# Project 4 - Mc907/Mo651 - Mobile Robotics

### Student:
Luiz Eduardo Cartolano - RA: 183012

### Instructor:
Esther Luna Colombini

### Github Link:
[Project Repository](https://github.com/luizcartolano2/mc907-mobile-robotics)

### Youtube Link:
[Link to Video](https://youtu.be/uqNeEhWo0dA)

### Subject of this Work:
The general objective of this work is to implement a deep learning approach for solve the Visual Odometry problem.

### Goals:
1. Implement and evaluate a Deep VO strategy using images from the [AirSim](https://github.com/microsoft/AirSim) simulator.

In [126]:
import pandas as pd
import glob
import numpy as np
import os
import cv2
import torch
import torch.nn as nn
import torch.nn.functional as F
import time
from torch.autograd import Function
from torch.autograd import Variable
from torchvision import models
import math
from scipy.spatial.transform import Rotation as R

## Data Pre-Processing

### Clean wrong images

While upload images obtained from the AirSim simulator were noted that some of them had failure, so, we have to clean this data to avoid noise in the dataset.

In [47]:
for dt in ['1','2','3','4','5','6']:
    path = 'dataset/'+'seq'+dt+'/'
    print("-------------------------------------------")
    print('|    '+path)
    all_images = glob.glob(path+'images'+'/*')
    df_poses = pd.read_csv(path+'poses.csv')[['ImageFile']].values
    for img in df_poses:
        if not (path+'images/'+img) in all_images:
            print('|        '+img[0])
    print("-------------------------------------------")          

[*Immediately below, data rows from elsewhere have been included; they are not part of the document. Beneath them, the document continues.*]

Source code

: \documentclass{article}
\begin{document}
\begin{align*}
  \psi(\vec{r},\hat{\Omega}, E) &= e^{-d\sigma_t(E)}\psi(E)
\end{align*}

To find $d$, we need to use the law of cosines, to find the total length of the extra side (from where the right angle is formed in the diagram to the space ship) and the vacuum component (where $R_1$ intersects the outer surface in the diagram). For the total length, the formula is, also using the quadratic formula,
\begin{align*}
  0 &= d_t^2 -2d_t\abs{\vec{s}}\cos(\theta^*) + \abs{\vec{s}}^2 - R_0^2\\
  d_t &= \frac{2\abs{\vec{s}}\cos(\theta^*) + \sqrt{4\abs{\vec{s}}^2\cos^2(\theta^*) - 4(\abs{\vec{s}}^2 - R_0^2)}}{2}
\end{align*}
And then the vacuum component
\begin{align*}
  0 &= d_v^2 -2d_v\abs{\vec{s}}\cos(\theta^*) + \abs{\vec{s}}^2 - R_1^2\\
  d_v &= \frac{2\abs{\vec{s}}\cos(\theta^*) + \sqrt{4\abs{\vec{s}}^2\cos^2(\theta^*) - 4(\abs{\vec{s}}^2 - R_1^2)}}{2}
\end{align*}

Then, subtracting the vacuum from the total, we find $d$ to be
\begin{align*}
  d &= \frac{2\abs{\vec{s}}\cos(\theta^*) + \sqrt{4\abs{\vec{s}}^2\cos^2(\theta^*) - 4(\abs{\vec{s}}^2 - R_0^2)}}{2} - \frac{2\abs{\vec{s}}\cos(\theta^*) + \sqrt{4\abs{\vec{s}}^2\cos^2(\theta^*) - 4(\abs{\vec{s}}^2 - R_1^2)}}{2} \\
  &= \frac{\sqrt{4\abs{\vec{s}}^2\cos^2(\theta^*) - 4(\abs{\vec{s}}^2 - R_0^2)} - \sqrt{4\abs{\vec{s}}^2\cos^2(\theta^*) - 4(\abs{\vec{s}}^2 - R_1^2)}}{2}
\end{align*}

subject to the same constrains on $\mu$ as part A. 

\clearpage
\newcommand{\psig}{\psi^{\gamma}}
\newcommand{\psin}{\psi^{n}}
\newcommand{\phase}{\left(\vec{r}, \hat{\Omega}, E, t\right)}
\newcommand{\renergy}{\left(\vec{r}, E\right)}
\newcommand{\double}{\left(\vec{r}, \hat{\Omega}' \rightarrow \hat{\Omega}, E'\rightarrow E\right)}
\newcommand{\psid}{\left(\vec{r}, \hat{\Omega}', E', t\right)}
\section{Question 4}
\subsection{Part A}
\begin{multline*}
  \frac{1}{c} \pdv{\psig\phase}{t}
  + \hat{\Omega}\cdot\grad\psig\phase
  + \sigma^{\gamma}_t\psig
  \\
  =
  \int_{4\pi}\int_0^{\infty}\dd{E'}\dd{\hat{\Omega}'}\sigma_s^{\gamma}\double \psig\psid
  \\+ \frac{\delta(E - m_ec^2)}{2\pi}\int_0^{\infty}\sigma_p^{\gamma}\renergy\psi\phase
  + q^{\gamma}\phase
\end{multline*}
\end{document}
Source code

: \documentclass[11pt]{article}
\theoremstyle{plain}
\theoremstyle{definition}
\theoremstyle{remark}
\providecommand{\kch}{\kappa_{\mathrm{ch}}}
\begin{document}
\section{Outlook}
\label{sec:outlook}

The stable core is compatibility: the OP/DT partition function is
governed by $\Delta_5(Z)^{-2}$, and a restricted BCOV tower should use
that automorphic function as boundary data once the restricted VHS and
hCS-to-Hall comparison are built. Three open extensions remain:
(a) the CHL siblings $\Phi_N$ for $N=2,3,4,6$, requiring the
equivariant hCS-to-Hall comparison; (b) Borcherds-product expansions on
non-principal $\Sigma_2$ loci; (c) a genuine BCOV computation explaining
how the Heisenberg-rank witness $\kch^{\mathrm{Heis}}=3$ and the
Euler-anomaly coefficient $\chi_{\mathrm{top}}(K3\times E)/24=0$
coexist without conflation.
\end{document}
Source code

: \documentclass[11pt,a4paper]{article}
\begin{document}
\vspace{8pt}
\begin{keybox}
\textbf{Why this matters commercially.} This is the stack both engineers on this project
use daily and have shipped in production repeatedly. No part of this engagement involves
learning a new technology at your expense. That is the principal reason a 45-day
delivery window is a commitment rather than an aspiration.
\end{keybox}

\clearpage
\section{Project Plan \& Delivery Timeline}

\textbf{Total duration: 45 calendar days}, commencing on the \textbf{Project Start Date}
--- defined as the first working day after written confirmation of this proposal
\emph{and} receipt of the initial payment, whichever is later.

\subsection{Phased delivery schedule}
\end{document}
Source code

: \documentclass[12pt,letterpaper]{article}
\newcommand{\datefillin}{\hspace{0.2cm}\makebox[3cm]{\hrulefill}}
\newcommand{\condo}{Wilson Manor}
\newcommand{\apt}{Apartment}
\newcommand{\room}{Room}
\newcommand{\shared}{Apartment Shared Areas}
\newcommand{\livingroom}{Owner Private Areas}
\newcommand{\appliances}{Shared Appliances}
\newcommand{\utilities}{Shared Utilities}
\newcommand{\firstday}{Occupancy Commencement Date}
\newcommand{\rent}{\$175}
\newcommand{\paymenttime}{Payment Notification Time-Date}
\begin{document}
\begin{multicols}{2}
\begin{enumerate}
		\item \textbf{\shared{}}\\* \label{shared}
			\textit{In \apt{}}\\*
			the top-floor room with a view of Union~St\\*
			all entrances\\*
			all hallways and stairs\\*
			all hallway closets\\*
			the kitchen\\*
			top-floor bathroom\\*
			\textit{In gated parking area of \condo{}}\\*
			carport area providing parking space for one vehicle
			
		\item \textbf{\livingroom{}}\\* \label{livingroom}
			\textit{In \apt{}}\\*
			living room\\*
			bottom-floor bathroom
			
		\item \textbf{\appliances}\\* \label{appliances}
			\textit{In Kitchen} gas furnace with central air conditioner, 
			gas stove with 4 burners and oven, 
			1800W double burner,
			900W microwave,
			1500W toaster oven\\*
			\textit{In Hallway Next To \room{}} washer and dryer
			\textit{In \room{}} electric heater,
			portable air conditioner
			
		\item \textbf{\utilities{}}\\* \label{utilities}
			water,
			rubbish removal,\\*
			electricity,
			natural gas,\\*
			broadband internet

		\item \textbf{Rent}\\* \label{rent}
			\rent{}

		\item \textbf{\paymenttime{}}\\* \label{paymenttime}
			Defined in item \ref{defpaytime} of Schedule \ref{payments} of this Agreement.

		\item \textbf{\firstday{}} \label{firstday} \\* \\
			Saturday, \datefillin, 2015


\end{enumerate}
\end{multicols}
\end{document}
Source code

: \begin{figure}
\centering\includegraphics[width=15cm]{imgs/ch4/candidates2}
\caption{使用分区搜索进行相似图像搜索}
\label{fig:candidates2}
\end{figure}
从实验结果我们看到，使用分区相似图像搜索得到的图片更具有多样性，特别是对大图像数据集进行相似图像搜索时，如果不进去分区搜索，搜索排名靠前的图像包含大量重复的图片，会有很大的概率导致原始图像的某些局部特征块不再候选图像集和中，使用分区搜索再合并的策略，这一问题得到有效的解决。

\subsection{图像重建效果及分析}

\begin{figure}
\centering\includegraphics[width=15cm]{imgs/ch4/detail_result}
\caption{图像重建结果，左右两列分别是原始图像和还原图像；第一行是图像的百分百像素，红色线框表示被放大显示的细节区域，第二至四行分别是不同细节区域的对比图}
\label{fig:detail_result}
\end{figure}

-------------------------------------------
|    dataset/seq1/
|        img__0_1574447220765996000.png
-------------------------------------------
-------------------------------------------
|    dataset/seq2/
-------------------------------------------
-------------------------------------------
|    dataset/seq3/
-------------------------------------------
-------------------------------------------
|    dataset/seq4/
-------------------------------------------
-------------------------------------------
|    dataset/seq5/
-------------------------------------------
-------------------------------------------
|    dataset/seq6/
-------------------------------------------


### Images

In [99]:
def get_image(path,img_size=(1280,384)):
    """
        Function to read an image from a given path.
        
        :param: path - image path
        :param: img_size - image size
        
        :return: img - numpy array with the images pixels (converted to grayscale and normalized)
        
    """
    # read image from path
    img = cv2.imread(path)
    # resize image to a given size
    img = cv2.resize(img, img_size, cv2.INTER_LINEAR)
    # convert image to grayscale
    img = cv2.cvtColor(img, cv2.COLOR_BGR2GRAY)
    # normalize image pixels
    img = cv2.normalize(img, None, alpha=0, beta=1, norm_type=cv2.NORM_MINMAX, dtype=cv2.CV_32F)

    return img

In [107]:
def load_images(img_dir, img_size):

    """
        Function to coordinate the load of all the images that are going to be used.
        
        :param: img_dir - path to the directory containing the images
        :param: img_size - image size
        
        :return: images_set - numpy array with all images at the set
        
    """
    print("----------------------------------------------------------------------")
    print ("|    Loading images from: ", img_dir)
    # create two empty list that are going to be used for save the images
    images= []
    images_set =[]
    # loop to read all the images of the directory
    for img in glob.glob(img_dir+'/*'):
        images.append(get_image(img,img_size))
    # loop on the read images agrupping them two by two
    for i in range(len(images)-1):
        img1 = images[i]
        img2 = images[i+1]
        # concatenate the two images
        img = np.concatenate([img1, img2],axis = -1)
        images_set.append(img)
    print("|    Images count : ",len(images_set))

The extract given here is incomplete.